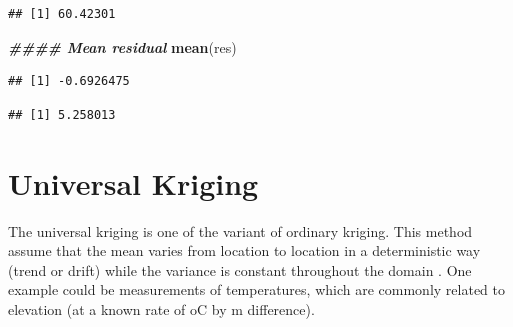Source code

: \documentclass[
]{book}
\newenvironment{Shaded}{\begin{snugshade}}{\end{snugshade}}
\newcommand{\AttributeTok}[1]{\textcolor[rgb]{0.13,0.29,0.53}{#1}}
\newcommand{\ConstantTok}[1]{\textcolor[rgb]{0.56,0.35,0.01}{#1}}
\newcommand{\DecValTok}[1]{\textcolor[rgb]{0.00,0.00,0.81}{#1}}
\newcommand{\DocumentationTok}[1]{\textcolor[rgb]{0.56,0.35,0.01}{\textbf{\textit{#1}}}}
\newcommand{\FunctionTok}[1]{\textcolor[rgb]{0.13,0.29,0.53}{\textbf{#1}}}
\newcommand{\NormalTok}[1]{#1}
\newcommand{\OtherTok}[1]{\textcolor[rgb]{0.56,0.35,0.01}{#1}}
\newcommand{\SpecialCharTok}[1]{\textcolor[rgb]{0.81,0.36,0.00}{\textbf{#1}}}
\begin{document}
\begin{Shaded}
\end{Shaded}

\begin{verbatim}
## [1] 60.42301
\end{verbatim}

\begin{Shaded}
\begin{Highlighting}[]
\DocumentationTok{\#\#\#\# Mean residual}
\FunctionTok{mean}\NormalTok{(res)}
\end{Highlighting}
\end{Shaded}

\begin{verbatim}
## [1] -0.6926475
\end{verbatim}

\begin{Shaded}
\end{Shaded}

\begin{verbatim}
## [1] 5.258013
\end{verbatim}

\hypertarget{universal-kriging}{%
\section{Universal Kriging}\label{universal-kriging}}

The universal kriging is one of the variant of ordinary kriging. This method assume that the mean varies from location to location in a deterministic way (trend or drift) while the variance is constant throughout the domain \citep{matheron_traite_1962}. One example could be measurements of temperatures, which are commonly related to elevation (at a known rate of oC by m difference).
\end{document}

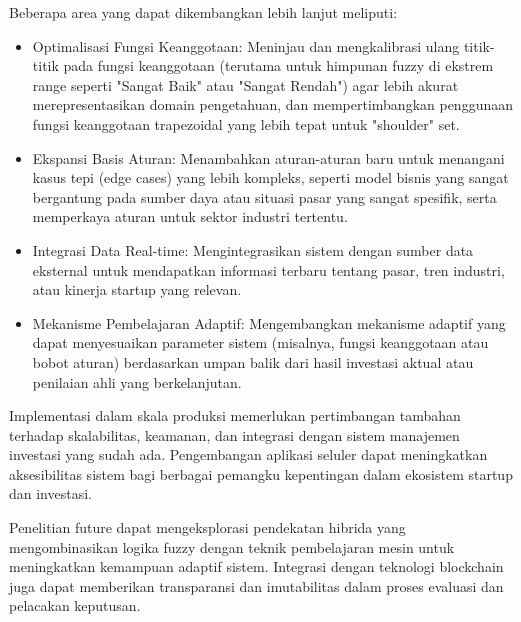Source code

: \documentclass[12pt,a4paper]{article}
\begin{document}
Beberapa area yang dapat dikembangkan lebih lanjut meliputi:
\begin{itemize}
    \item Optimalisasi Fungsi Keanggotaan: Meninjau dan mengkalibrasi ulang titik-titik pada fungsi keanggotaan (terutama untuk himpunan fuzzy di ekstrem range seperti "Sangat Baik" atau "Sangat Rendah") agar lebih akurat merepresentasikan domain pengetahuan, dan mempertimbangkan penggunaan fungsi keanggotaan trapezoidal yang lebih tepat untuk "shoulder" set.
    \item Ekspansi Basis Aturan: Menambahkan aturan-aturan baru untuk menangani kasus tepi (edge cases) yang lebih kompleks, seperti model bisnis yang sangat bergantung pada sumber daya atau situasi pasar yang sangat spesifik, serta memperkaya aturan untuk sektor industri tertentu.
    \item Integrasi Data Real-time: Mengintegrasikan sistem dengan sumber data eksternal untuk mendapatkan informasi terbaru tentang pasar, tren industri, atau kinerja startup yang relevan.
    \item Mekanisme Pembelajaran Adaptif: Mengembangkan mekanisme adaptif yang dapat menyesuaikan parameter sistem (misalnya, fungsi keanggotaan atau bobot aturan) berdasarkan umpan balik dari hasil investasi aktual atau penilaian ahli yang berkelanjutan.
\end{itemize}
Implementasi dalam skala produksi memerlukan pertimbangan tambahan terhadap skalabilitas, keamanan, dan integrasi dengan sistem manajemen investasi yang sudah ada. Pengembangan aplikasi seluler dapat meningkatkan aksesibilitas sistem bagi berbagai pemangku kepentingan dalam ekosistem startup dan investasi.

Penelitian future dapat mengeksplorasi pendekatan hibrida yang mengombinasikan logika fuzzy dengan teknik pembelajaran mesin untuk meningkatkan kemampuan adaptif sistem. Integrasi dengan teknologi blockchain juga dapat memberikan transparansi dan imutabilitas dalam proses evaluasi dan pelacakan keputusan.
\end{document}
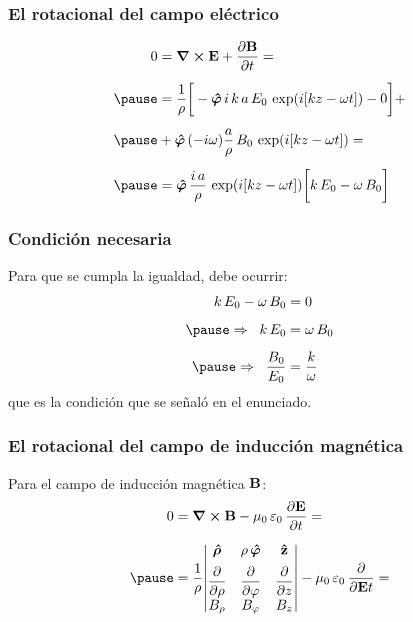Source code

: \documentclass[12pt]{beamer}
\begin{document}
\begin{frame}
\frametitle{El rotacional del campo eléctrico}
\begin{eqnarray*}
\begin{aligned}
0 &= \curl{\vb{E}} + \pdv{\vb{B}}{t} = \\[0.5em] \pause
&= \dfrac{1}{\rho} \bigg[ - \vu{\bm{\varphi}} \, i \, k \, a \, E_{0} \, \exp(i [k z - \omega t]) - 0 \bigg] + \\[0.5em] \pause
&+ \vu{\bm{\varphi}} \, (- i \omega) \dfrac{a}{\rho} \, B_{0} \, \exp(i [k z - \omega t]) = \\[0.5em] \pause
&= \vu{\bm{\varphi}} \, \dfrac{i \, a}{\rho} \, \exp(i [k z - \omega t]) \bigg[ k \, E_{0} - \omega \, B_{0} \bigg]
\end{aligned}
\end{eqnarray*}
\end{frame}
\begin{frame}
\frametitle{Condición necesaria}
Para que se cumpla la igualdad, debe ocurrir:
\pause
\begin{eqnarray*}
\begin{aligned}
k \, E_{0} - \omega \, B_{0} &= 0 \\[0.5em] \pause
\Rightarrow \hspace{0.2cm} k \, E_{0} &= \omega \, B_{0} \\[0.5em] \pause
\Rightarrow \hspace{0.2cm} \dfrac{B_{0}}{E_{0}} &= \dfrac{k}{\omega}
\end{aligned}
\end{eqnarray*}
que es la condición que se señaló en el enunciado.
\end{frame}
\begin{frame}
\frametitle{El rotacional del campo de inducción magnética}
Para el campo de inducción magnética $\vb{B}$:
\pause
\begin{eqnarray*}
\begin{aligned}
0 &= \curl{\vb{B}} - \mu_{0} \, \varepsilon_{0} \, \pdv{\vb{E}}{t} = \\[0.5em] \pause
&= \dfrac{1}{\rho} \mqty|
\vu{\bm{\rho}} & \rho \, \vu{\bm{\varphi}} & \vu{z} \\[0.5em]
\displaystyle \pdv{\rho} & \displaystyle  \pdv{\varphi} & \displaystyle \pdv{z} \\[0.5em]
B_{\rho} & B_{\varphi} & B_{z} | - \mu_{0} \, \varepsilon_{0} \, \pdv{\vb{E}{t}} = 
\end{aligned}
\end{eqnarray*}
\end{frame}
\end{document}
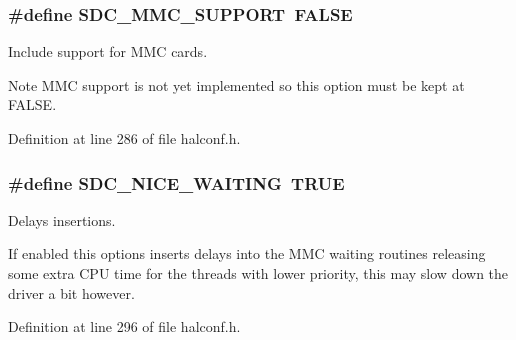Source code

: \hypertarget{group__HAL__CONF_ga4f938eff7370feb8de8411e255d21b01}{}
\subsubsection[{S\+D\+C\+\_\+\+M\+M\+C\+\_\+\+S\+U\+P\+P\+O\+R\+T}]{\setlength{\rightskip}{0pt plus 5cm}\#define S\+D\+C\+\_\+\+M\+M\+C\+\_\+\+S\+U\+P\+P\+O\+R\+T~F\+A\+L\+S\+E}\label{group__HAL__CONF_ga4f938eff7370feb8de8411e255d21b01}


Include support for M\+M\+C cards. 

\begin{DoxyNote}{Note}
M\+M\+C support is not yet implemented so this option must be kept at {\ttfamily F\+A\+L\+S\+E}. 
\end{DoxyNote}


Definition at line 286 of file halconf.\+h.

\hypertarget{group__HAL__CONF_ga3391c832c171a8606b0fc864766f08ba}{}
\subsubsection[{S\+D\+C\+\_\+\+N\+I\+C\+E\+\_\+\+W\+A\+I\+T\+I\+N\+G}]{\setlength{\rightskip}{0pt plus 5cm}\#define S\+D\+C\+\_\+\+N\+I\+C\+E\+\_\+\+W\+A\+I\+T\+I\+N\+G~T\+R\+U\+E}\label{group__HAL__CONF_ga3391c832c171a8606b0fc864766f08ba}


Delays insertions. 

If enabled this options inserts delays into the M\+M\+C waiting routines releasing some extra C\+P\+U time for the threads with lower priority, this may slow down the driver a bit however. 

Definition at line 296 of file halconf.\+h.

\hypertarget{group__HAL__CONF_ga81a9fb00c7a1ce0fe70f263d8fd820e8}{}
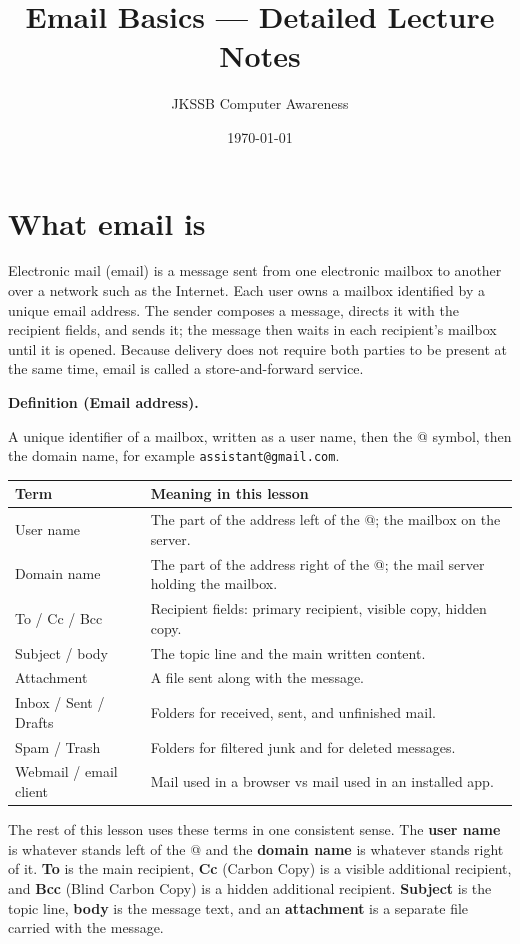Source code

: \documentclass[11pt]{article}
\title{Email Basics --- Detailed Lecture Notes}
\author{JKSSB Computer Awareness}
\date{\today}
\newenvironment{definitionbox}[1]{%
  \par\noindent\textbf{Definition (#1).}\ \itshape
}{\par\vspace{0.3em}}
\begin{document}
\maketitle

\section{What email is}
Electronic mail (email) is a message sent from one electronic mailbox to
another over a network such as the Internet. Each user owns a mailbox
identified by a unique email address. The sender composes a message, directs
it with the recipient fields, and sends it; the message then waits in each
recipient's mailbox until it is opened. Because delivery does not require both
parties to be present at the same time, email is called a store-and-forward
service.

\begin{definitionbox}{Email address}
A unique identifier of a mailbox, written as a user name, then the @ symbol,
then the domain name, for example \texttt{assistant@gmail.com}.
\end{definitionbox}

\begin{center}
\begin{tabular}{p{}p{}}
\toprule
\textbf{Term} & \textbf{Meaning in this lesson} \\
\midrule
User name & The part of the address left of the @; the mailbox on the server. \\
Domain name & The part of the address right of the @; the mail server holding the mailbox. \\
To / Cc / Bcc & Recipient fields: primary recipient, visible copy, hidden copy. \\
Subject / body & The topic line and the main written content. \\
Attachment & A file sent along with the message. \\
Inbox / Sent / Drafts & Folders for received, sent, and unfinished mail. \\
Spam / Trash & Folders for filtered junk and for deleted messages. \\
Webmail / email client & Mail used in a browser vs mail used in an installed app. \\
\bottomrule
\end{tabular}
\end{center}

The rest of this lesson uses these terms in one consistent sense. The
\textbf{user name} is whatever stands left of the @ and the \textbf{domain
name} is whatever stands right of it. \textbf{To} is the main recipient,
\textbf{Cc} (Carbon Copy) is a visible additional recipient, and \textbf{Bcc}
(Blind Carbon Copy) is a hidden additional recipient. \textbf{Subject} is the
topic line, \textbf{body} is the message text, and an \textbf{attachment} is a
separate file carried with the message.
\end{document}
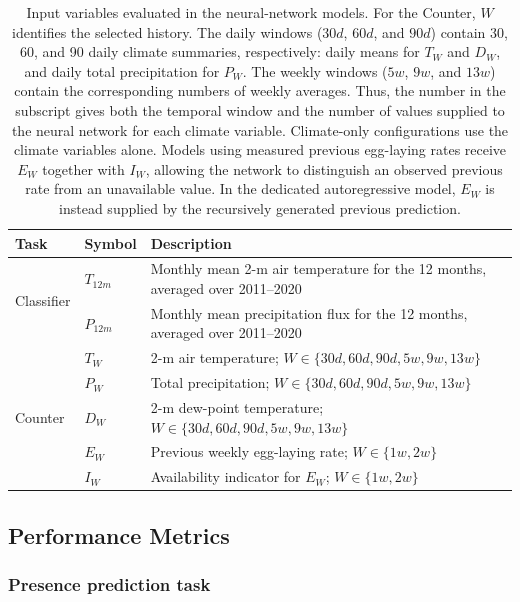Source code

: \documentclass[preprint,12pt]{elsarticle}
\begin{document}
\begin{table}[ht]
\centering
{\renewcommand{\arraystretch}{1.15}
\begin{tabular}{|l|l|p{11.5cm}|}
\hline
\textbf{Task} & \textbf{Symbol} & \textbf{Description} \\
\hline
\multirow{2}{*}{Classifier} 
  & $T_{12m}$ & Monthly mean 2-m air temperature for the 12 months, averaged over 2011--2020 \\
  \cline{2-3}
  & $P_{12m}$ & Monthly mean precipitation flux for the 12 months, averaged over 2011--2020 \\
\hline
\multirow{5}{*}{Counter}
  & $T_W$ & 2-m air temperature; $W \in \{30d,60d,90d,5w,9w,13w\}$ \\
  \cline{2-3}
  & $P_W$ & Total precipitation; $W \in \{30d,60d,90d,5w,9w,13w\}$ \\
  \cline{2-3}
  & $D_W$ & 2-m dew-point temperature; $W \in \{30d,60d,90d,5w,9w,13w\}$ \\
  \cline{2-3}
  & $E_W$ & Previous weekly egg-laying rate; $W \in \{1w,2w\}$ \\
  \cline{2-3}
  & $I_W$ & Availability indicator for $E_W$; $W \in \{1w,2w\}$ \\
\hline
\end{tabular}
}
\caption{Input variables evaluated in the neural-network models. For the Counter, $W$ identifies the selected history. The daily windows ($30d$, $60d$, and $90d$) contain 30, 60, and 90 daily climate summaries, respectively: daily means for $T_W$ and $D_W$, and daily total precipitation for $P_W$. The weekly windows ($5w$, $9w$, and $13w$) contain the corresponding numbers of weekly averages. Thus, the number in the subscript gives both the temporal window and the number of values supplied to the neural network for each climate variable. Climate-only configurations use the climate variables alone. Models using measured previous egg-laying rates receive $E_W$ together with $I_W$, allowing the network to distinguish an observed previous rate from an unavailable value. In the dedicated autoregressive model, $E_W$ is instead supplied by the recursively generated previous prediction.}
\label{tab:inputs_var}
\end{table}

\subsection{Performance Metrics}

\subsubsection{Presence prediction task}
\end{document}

################

What the exercise asks: Select from the material above each line in which the string "server" appears, and list those lines.

Exercise solution:
User name & The part of the address left of the @; the mailbox on the server. \\
Domain name & The part of the address right of the @; the mail server holding the mailbox. \\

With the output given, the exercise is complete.